Büyük Millet Meclisi’ne sunulan ve alkollü
içki satış ve pazarlama kurallarını yeniden düzenleyen torba kanun bu şekliyle
kabul edilirse, turizm teşvik belgesine sahip olan ve Turizm bakanlığından
ruhsat alan oteller de dahil olmak üzere, 100 metre yakınında bir eğitim kurumu
bulunan satış noktası ve restoranlarda içki satılamayacak.
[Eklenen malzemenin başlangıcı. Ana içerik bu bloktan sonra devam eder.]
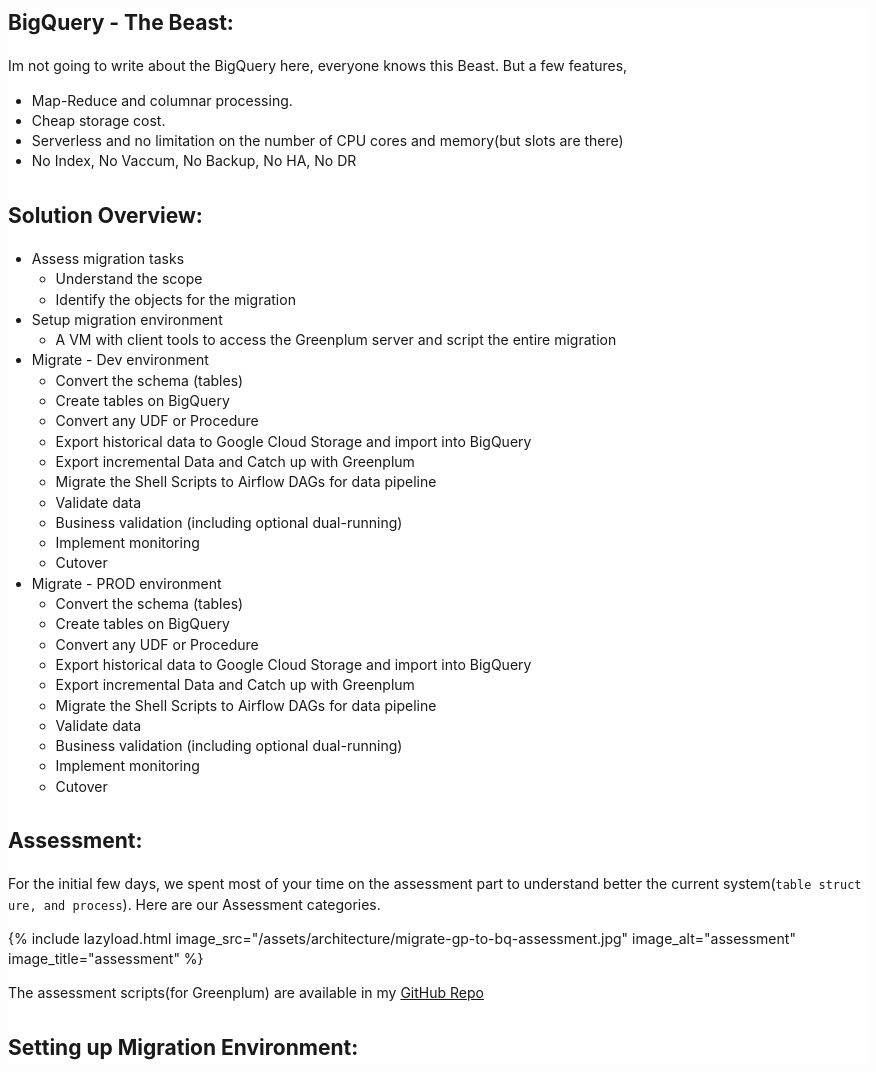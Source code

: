 ## BigQuery - The Beast:

Im not going to write about the BigQuery here, everyone knows this Beast. But a few features,
* Map-Reduce and columnar processing.
* Cheap storage cost.
* Serverless and no limitation on the number of CPU cores and memory(but slots are there)
* No Index, No Vaccum, No Backup, No HA, No DR

## Solution Overview:

* Assess migration tasks
    * Understand the scope
    * Identify the objects for the migration
* Setup migration environment
    * A VM with client tools to access the Greenplum server and script the entire migration
* Migrate - Dev environment
    * Convert the schema (tables)
    * Create tables on BigQuery
    * Convert any UDF or Procedure
    * Export historical data to Google Cloud Storage and import into BigQuery
    * Export incremental Data and Catch up with Greenplum
    * Migrate the Shell Scripts to Airflow DAGs for data pipeline
    * Validate data
    * Business validation (including optional dual-running)
    * Implement monitoring
    * Cutover
* Migrate - PROD environment
    * Convert the schema (tables)
    * Create tables on BigQuery
    * Convert any UDF or Procedure
    * Export historical data to Google Cloud Storage and import into BigQuery
    * Export incremental Data and Catch up with Greenplum
    * Migrate the Shell Scripts to Airflow DAGs for data pipeline
    * Validate data
    * Business validation (including optional dual-running)
    * Implement monitoring
    * Cutover

## Assessment:

For the initial few days, we spent most of your time on the assessment part to understand better the current system(`table structure, and process`). Here are our Assessment categories. 

{% include lazyload.html image_src="/assets/architecture/migrate-gp-to-bq-assessment.jpg" image_alt="assessment" image_title="assessment" %}

The assessment scripts(for Greenplum) are available in my [GitHub Repo](https://github.com/BhuviTheDataGuy/sqladmin/blob/main/greenplum/assessment.md)

## Setting up Migration Environment:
Hazırlanan kanun teklifinde hiçbir ayırım
yapılmadan , “ ibadethaneler ile her
türlü eğitim ve öğretim faaliyetinin icra edileceği tesisler” denildiği için,
yüz metre yakınında sürücü kursu olan bir turistik tesis, bir içkili restoran,
otel, bakkal ya da marketin alkollü içki
satış ruhsatı iptal edilebilecek.
"Kanun teklifinin 4.
Maddesi ile 4250 sayılı Yasanın 9. Maddesi şöyle düzenleniyor:
Alkollü içkilerin
satış ve tüketimine yönelik ticari faaliyetler ancak mahalli mülki amirin izni
ile icra edilebilir. İzinsiz faaliyet gösteren işletmeler kapatılır. Bu iznin
verileceği ticari işletmeler ile ibadethaneler ve her türlü eğitim öğretim
faaliyetinin icra edildiği tesisler arasında asgari yüz metre mesafe bulunması
şarttır.
Turizm teşvik belgesine sahip ticari işletmeler
bakımından birinci fıkra hükmüne göre ayrıca izin alınmasına gerek yoktur.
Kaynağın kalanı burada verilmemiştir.